[WHAT YOU HAVE TO DO] Transcribe the lines from the start of the data below through the line with "After we have", word for word and nothing more.

MATERIAL FOR THIS EXERCISE: Begin

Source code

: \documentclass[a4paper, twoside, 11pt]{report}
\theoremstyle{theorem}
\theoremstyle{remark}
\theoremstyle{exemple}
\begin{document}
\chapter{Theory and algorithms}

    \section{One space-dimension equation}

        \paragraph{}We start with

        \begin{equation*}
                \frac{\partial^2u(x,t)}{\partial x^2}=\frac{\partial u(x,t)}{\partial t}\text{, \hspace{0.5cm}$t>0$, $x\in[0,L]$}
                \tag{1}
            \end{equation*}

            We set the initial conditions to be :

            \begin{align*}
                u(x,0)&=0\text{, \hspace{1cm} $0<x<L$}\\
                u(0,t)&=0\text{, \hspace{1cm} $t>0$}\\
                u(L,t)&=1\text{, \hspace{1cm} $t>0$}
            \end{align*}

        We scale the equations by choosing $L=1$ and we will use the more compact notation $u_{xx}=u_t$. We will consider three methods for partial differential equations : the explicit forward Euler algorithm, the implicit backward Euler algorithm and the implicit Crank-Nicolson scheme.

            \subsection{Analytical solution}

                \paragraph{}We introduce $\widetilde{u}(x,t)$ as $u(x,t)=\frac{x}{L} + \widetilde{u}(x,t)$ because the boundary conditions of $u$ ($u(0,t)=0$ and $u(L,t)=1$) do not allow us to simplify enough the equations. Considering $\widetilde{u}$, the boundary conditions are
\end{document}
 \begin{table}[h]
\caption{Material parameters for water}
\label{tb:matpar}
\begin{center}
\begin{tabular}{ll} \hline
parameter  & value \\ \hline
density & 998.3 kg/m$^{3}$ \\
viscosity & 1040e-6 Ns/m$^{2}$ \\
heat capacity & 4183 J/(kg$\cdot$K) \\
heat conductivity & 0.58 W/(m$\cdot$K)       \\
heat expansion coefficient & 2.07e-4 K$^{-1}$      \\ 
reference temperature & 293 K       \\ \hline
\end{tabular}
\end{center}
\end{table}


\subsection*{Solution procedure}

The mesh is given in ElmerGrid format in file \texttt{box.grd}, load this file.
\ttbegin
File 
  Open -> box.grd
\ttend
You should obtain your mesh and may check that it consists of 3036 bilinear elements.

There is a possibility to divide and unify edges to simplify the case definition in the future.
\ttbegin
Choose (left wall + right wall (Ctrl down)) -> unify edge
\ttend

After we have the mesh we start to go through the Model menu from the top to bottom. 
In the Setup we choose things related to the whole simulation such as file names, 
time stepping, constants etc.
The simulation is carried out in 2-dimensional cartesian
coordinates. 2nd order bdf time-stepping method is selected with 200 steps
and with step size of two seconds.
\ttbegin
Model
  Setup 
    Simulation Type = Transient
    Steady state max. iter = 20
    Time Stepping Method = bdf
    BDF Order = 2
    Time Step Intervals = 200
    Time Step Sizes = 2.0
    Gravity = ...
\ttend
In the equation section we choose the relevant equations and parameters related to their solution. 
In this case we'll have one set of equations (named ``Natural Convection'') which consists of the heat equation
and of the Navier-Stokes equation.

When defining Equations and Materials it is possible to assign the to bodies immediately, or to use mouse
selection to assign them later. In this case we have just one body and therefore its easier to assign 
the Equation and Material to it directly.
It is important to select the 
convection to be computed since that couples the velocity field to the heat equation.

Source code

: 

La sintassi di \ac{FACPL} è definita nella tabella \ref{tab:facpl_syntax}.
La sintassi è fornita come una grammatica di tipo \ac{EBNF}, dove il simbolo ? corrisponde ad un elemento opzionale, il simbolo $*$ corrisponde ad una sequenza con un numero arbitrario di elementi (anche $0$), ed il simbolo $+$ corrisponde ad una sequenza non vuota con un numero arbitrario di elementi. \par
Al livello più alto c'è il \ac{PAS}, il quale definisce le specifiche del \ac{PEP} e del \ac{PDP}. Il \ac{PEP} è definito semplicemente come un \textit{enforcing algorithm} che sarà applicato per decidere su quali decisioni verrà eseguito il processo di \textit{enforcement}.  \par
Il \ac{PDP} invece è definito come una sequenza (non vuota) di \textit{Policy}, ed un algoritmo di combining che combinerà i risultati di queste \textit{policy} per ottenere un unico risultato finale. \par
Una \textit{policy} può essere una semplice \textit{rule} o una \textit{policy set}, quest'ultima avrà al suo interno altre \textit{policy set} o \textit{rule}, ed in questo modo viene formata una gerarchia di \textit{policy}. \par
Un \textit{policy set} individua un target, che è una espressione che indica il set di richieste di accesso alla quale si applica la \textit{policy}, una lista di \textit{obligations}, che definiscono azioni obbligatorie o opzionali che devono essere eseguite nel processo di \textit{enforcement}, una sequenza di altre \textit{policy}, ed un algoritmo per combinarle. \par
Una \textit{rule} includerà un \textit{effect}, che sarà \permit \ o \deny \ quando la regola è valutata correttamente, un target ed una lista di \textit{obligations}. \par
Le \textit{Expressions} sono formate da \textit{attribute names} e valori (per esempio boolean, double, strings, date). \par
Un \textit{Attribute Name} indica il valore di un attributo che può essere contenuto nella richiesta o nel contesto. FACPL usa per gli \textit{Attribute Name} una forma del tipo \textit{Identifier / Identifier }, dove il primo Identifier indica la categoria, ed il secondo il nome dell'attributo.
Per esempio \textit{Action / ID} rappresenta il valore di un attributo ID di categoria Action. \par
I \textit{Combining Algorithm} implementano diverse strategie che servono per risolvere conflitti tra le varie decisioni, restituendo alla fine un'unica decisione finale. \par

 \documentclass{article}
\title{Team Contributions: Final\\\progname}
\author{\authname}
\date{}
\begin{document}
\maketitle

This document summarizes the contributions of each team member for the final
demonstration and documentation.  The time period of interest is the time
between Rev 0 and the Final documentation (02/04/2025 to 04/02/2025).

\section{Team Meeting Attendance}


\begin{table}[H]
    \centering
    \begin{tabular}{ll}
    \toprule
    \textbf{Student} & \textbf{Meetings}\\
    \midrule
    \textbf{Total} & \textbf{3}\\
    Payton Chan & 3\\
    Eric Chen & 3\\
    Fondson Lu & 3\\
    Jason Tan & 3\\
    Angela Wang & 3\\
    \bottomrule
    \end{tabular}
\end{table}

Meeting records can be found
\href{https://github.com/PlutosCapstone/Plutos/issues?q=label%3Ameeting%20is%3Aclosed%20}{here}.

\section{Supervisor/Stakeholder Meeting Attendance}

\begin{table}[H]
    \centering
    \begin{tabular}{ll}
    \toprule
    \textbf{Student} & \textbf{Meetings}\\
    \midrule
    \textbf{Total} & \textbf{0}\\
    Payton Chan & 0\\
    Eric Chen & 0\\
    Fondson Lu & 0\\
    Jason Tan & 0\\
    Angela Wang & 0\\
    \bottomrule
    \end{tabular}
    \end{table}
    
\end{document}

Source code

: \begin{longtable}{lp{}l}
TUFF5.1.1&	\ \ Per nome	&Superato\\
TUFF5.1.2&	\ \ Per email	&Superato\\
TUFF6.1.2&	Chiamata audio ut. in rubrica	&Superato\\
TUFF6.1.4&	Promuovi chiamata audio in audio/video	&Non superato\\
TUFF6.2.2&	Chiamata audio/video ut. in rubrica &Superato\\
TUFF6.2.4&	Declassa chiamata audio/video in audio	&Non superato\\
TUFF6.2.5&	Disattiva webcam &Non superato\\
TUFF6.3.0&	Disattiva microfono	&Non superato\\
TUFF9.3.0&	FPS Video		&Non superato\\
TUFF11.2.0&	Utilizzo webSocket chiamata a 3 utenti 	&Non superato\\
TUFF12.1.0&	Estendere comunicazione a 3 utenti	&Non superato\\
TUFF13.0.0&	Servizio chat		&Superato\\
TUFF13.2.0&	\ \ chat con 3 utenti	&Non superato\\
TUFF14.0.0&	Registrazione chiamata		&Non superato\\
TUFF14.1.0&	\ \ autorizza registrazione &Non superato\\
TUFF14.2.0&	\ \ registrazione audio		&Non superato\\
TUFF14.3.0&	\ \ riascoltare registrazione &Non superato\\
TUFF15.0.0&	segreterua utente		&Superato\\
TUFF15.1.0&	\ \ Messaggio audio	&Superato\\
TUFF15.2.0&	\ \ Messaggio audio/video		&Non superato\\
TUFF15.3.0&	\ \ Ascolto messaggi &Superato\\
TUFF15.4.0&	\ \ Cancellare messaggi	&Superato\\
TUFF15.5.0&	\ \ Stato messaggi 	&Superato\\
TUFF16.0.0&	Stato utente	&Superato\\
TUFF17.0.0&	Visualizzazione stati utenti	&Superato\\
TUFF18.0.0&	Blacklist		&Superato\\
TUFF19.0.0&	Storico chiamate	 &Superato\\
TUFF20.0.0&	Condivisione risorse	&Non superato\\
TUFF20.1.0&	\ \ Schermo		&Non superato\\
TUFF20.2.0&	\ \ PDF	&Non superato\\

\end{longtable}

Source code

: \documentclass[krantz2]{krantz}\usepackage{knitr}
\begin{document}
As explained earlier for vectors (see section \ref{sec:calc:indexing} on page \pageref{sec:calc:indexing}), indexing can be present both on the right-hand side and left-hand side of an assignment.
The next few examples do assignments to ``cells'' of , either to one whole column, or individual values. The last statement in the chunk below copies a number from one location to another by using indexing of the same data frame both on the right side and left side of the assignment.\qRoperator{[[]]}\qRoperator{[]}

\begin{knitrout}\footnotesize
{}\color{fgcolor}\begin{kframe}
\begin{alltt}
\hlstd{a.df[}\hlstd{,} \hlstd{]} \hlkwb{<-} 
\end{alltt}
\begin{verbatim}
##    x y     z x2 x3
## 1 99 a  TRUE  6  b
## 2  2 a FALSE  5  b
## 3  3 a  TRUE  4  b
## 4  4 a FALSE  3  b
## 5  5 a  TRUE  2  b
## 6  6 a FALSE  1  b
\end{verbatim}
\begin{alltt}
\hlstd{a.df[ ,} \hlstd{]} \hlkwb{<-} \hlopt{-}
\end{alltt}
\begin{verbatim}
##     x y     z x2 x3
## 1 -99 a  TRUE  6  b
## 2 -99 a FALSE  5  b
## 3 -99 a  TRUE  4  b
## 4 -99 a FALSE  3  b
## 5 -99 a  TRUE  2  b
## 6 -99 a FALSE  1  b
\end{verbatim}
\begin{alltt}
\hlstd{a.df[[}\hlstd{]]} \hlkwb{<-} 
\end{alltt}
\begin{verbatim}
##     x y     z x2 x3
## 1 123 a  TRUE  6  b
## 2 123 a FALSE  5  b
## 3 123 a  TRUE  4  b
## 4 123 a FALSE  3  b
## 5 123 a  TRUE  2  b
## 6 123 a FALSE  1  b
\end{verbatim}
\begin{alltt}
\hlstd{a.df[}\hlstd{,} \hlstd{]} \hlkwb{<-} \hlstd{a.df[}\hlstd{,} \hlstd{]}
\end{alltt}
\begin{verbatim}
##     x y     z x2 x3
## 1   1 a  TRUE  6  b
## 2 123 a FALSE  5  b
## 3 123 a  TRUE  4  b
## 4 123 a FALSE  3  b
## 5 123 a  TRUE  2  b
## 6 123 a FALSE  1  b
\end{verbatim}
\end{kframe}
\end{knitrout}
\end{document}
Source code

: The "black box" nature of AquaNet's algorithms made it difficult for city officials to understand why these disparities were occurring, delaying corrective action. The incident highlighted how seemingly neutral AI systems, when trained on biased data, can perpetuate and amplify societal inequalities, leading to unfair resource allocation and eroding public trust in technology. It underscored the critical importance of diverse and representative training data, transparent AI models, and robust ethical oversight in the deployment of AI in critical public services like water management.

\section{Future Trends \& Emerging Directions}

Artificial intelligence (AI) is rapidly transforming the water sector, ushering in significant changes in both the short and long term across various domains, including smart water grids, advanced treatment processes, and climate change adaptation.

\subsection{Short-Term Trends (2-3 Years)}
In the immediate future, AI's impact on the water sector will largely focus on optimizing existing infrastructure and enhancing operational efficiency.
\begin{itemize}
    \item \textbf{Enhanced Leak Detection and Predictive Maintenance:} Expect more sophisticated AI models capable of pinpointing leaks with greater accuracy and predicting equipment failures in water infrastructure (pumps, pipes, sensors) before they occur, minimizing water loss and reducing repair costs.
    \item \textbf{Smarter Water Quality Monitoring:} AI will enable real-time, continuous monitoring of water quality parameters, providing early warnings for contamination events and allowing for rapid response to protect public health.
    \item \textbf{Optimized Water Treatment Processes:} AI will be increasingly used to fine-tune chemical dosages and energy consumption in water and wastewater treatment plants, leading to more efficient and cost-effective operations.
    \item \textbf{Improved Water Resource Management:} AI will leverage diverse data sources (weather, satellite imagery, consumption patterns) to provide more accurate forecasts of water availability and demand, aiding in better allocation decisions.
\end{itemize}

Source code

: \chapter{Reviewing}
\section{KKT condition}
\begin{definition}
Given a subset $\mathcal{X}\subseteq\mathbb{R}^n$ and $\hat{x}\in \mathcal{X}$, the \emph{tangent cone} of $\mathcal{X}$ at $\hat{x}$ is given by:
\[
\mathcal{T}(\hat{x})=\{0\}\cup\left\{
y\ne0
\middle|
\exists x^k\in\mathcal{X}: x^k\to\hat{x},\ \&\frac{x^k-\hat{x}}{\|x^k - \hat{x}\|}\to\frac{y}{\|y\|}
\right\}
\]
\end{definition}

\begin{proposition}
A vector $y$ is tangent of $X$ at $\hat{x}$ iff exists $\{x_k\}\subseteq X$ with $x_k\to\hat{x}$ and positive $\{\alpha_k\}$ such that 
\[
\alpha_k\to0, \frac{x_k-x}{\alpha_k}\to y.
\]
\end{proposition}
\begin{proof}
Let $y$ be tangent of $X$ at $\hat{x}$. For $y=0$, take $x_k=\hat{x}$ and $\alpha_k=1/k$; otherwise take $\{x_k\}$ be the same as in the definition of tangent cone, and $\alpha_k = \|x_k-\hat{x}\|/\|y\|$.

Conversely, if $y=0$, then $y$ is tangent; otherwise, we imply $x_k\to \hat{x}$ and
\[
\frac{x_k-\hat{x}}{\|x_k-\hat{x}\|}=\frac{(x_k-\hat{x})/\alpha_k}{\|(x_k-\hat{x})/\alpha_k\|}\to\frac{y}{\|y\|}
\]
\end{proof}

MATERIAL FOR THIS EXERCISE: End

[RESULT BELOW]
Source code

: \documentclass[a4paper, twoside, 11pt]{report}
\theoremstyle{theorem}
\theoremstyle{remark}
\theoremstyle{exemple}
\begin{document}
\chapter{Theory and algorithms}

    \section{One space-dimension equation}

        \paragraph{}We start with

        \begin{equation*}
                \frac{\partial^2u(x,t)}{\partial x^2}=\frac{\partial u(x,t)}{\partial t}\text{, \hspace{0.5cm}$t>0$, $x\in[0,L]$}
                \tag{1}
            \end{equation*}

            We set the initial conditions to be :

            \begin{align*}
                u(x,0)&=0\text{, \hspace{1cm} $0<x<L$}\\
                u(0,t)&=0\text{, \hspace{1cm} $t>0$}\\
                u(L,t)&=1\text{, \hspace{1cm} $t>0$}
            \end{align*}

        We scale the equations by choosing $L=1$ and we will use the more compact notation $u_{xx}=u_t$. We will consider three methods for partial differential equations : the explicit forward Euler algorithm, the implicit backward Euler algorithm and the implicit Crank-Nicolson scheme.

            \subsection{Analytical solution}

                \paragraph{}We introduce $\widetilde{u}(x,t)$ as $u(x,t)=\frac{x}{L} + \widetilde{u}(x,t)$ because the boundary conditions of $u$ ($u(0,t)=0$ and $u(L,t)=1$) do not allow us to simplify enough the equations. Considering $\widetilde{u}$, the boundary conditions are
\end{document}
 \begin{table}[h]
\caption{Material parameters for water}
\label{tb:matpar}
\begin{center}
\begin{tabular}{ll} \hline
parameter  & value \\ \hline
density & 998.3 kg/m$^{3}$ \\
viscosity & 1040e-6 Ns/m$^{2}$ \\
heat capacity & 4183 J/(kg$\cdot$K) \\
heat conductivity & 0.58 W/(m$\cdot$K)       \\
heat expansion coefficient & 2.07e-4 K$^{-1}$      \\ 
reference temperature & 293 K       \\ \hline
\end{tabular}
\end{center}
\end{table}


\subsection*{Solution procedure}

The mesh is given in ElmerGrid format in file \texttt{box.grd}, load this file.
\ttbegin
File 
  Open -> box.grd
\ttend
You should obtain your mesh and may check that it consists of 3036 bilinear elements.

There is a possibility to divide and unify edges to simplify the case definition in the future.
\ttbegin
Choose (left wall + right wall (Ctrl down)) -> unify edge
\ttend

After we have the mesh we start to go through the Model menu from the top to bottom. 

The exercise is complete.